Monday, 23 December 2013
Every now and again you meet one of those people who touches something inside of you; a person who has the capability to inspire you and who does something that lives on for a long time in your memory. Let me tell you a little about Louise Miller for she is one who I will walk with forever.
When I first went "long", beyond the standard distance of an Ironman and into the uncharted regions of the Double Ironman, I had asked people to lend me their support. "Text me whenever you can", I implored anyone who would listen, rather pitifully. "Help me get through the night. Your texts mean a lot to me." I really did mean it and I expected to feel pretty lonely and pretty scared as I knew that I would be cycling well into the small hours and into the following morning on the 224 mile ride.
Sure enough people responded and sent text after text. As I cycled around I could hear my phone "pinging" in my jacket pocket. Between about 10pm and Midnight the messages reached a crescendo as people got ready for bed or crashed in from the pub. The majority of messages ran something like "Rather you than me" and I could see why they may think that a warm bed was preferable to endless miles on a bike at night. But as the night settled into silence I began to appreciate the uniqueness of my position. The dark, and quiet whirring of the chain became a calming mantra as my thoughts drifted from one island of topic to another. Then at about 3.00 am my phone pinged. I was intrigued and in the enshrouding darkness I stopped my bike, fished my phone out and read the message. It was from Louise Miller.
I had employed Louise as PR Officer for the hospice that I worked at. She was totally unqualified for the job, but every facet of her nature made it impossible not view her as a worthy addition to any place - work or social. But, as I was on the phone to her making a verbal job offer I noticed that she had filled in the section that asked how much time she had off through illness with the cryptic comment "nothing apart from the obvious". When I asked her about this she told me that she had been a cancer patient and had actually used some of the very hospice services that she would now be promoting. "It's okay," she said "I feel great and the cancer has gone".

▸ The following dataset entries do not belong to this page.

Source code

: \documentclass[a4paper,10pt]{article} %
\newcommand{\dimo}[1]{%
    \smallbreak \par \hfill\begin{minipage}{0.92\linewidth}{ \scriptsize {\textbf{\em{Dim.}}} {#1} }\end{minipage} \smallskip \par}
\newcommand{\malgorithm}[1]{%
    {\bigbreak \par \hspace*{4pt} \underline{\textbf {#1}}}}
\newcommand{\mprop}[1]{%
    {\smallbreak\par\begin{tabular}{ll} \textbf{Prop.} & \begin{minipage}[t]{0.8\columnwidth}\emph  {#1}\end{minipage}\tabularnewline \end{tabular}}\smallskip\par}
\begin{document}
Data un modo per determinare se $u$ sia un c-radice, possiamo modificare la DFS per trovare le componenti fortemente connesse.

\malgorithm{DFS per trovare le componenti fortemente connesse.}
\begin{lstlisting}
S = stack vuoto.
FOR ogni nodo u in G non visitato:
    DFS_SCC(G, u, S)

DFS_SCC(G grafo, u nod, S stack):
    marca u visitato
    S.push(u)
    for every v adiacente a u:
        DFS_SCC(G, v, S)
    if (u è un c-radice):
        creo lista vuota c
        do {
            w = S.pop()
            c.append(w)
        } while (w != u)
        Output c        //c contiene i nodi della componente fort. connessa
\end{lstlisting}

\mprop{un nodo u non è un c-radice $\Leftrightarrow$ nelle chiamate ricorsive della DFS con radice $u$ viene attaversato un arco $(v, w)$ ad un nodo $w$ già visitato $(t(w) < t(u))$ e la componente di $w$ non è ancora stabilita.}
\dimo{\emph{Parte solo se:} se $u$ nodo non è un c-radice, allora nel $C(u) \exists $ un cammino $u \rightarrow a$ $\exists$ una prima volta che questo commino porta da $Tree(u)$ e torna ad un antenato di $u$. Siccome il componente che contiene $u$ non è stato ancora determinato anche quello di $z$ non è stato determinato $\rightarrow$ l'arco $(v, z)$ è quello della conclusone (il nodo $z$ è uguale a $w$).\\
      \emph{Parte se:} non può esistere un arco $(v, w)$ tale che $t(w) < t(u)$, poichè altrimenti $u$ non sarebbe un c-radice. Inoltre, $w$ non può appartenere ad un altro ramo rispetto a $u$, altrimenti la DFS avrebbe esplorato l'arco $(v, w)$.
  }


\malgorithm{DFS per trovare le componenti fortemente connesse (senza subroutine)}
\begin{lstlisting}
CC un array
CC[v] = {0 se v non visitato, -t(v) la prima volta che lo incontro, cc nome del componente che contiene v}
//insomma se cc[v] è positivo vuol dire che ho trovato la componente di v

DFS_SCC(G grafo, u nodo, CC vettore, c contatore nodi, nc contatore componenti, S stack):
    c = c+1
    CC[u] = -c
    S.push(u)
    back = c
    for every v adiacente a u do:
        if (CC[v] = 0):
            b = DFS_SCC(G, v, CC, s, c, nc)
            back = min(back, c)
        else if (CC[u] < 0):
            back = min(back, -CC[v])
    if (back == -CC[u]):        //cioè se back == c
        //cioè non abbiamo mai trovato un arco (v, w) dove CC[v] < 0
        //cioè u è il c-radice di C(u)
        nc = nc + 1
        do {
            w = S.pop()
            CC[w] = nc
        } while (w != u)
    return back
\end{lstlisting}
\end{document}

For the next two years she was an integral part of the team. She just got on with people and drew them close to our work. She had a serenity and poise about her that meant she rose above any standard office politics. One of those special people. Very special. I only saw her knocked off balance the one time. It was a Monday morning and she knocked on my office door and sat down breathless. She was ashen faced and had aged overnight. "I have lumps in my neck, Paul. Can I take some time off to see my specialist?" Typical Louise. Even in a situation that threatened her mortality she wanted to check I was okay with her taking time off.
The next three years were hard for her. The cancer never abated and she never gave up. Cancer can rarely have had to deal with such resilience, such humour and such acceptance. She put all of our problems into perspective. In her department she was the person who never moaned, never let the job get on top of her. During the course of an ill-judged merger that created massive stress, she rose above all the petty politics and made us all look hard at our actions. Cancer was an inconvenience that needed to be patronised, but wasn't going to hamper Louise's life. Even when it had spread to her bones and then into her brain she continued to come into work and behave normally whilst acknowledging that she had to undergo treatment and wouldn't "for the time being" be on top form. Louise never wanted to let on what this insidious disease was doing to her.
And so at 3 o'clock in the morning I read her message. This is what it said:
"Paul, I so admire what you do. You are mad and an inspiration. Try not to stop. Sometimes I get really frightened. It all seems so hard. Keep going."
It was the only time she ever acknowledged any fear or doubt. I still had another 70 miles to cycle, and then a 52 mile run to complete the event. I had been going for 18 hours and had another 15 hours of exercise ahead of me. But I knew, once I had read that text, that nothing was going to make me stop. What a piffling challenge I had to face compared to my lovely friend and colleague, Louise.
Louise died on the 8th December 2013. She died at home surrounded by her family.